• **How to complete this task**
Look in the material below for the line with "#### Do you" and the line with "Yes, generated, because", then set down exactly those two lines and all lines between, nothing more.

• **Entries provided**
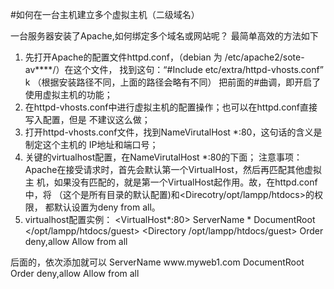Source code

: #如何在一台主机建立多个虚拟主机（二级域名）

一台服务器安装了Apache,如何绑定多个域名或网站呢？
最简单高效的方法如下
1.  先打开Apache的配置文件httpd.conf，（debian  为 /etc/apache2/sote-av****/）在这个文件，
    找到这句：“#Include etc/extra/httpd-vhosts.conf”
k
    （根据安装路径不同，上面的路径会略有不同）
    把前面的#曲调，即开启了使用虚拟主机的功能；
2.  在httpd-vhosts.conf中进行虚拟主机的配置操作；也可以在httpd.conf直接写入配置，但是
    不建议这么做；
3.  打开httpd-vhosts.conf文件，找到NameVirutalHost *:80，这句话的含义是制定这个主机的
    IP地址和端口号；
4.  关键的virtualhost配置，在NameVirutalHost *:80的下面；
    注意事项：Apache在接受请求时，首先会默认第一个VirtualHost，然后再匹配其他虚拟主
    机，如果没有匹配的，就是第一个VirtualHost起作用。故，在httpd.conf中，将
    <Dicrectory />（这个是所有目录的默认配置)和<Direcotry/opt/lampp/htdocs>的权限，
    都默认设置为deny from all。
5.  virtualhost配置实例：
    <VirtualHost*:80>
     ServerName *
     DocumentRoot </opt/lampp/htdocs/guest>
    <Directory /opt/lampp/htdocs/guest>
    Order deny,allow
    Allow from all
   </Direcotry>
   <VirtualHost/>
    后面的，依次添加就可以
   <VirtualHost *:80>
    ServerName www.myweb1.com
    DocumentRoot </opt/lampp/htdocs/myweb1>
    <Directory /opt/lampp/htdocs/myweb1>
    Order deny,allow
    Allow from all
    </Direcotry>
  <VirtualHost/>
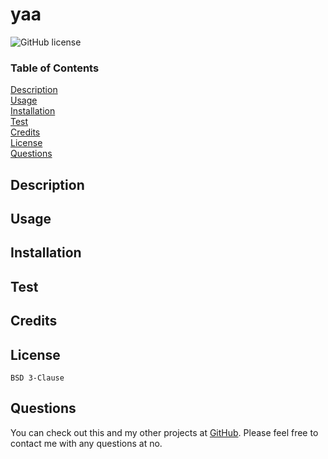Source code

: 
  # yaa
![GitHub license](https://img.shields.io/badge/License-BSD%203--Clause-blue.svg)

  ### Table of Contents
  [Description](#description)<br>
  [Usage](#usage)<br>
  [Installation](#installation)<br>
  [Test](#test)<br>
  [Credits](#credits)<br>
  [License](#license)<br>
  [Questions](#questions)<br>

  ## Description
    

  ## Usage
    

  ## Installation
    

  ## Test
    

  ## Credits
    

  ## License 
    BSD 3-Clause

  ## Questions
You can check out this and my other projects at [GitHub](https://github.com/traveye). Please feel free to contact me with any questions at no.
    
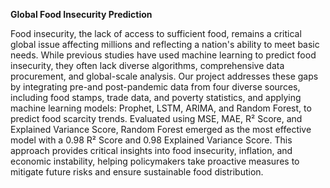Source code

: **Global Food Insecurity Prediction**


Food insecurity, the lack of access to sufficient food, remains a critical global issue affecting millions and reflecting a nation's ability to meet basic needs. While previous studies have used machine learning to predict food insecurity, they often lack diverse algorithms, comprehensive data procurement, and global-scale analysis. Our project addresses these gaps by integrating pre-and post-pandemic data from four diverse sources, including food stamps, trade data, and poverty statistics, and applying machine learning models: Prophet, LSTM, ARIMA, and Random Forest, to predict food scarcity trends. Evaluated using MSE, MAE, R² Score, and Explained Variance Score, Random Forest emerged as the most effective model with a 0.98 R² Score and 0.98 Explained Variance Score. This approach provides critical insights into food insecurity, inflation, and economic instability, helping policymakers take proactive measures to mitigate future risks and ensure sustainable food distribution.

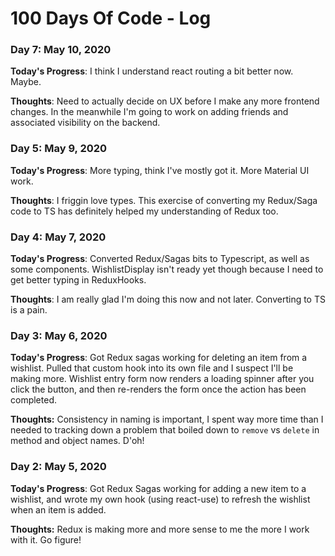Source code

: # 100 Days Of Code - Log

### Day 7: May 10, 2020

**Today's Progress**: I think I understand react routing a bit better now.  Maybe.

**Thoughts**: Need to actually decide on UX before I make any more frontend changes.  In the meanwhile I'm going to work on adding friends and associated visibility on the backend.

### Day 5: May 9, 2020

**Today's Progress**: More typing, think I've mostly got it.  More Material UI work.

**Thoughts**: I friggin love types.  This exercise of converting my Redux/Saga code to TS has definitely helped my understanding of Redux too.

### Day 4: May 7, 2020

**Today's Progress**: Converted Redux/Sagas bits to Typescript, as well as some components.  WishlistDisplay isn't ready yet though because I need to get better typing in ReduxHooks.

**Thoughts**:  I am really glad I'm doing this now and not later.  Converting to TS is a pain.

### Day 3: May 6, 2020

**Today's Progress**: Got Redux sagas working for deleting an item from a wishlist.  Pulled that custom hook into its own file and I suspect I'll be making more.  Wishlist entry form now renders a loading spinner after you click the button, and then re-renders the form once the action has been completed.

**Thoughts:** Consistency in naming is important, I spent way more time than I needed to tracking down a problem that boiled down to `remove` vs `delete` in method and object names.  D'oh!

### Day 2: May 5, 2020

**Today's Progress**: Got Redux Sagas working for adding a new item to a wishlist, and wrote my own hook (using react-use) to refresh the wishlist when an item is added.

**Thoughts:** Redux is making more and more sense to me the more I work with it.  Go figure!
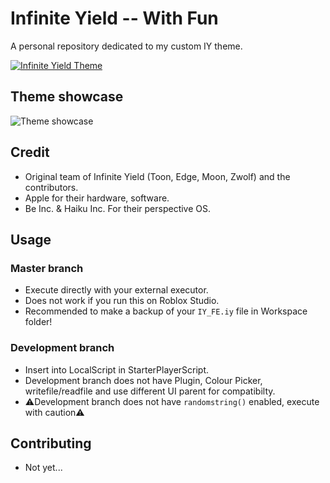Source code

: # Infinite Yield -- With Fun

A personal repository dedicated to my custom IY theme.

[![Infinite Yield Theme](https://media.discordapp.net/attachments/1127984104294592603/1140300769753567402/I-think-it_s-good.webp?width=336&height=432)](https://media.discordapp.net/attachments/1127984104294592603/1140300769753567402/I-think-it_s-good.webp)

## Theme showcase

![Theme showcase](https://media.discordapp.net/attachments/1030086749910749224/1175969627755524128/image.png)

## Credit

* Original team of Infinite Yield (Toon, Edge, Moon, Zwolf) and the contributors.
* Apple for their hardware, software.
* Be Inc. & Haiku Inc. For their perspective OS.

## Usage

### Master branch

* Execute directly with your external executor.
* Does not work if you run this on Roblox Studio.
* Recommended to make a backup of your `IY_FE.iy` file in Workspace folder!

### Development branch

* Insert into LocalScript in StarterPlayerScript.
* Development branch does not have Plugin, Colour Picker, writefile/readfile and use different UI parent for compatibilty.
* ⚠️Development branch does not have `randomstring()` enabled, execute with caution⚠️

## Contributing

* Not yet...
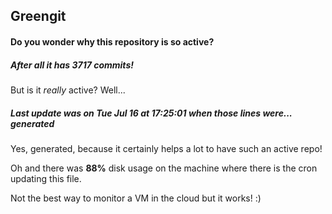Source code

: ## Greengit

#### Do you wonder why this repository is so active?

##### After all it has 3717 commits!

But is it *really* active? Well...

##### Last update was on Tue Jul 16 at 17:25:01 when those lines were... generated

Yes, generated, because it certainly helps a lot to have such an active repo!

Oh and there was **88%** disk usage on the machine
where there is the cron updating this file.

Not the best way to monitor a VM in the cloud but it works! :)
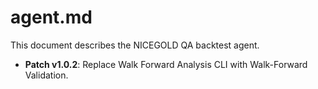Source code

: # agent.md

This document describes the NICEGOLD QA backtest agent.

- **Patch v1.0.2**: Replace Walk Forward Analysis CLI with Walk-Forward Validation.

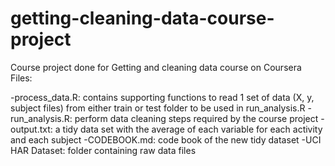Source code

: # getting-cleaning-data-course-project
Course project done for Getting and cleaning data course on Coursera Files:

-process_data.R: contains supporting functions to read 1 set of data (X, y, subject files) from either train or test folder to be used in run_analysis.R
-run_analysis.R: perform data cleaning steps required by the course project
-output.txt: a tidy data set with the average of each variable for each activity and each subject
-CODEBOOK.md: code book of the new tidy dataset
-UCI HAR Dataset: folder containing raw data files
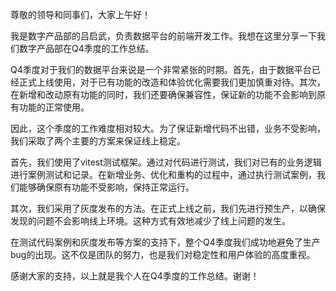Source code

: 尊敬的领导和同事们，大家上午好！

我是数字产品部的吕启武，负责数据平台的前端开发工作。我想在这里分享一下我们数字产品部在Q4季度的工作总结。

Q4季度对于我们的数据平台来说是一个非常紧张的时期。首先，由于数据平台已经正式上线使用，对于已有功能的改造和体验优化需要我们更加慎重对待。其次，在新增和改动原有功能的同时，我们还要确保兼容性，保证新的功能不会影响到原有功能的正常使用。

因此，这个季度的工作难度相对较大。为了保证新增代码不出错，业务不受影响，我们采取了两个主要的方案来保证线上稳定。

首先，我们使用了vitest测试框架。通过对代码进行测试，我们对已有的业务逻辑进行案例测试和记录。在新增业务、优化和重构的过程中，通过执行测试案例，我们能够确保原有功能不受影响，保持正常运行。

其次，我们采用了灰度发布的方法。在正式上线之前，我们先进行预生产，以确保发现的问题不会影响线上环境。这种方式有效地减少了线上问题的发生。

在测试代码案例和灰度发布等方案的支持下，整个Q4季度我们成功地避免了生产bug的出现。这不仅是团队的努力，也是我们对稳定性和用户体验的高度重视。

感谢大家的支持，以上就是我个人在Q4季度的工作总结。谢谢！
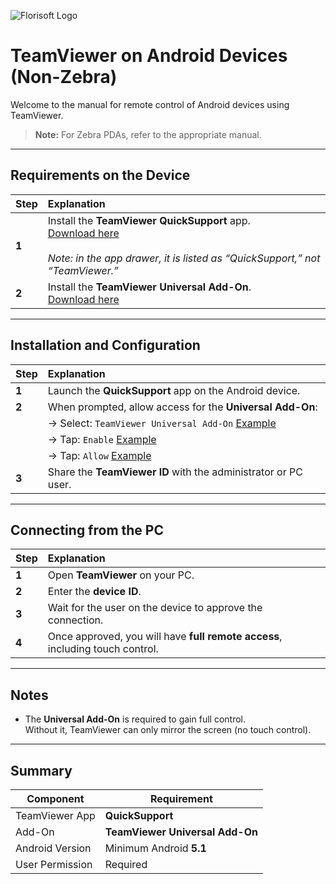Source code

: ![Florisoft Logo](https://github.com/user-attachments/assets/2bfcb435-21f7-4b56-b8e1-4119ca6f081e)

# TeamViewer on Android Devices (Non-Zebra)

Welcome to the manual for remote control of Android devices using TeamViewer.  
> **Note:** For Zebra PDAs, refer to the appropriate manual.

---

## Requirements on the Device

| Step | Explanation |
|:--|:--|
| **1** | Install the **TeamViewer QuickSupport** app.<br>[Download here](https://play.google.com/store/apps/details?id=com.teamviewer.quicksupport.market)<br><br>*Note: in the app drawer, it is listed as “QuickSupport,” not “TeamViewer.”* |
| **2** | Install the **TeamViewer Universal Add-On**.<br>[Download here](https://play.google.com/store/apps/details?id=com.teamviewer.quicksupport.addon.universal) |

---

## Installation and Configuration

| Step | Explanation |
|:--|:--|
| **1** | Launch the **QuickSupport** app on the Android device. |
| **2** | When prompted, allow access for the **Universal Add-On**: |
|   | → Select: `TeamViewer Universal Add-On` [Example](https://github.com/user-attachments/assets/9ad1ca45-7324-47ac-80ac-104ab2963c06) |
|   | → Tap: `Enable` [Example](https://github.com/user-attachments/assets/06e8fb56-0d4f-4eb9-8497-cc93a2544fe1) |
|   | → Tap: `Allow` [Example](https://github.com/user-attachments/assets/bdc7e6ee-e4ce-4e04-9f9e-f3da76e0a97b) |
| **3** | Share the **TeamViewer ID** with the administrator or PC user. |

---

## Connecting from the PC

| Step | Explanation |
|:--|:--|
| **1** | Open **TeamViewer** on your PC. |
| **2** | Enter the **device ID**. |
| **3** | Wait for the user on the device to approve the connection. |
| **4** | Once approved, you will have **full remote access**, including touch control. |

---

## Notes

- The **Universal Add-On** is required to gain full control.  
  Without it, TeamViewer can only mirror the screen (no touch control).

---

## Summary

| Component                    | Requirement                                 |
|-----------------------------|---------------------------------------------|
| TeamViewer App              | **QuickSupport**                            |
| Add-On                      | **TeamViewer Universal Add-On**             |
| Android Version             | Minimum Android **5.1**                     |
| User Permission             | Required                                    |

• **Written solution**
#### Do you wonder why this repository is so active?

##### After all it has 3717 commits!

But is it *really* active? Well...

##### Last update was on Tue Jul 16 at 17:25:01 when those lines were... generated

Yes, generated, because it certainly helps a lot to have such an active repo!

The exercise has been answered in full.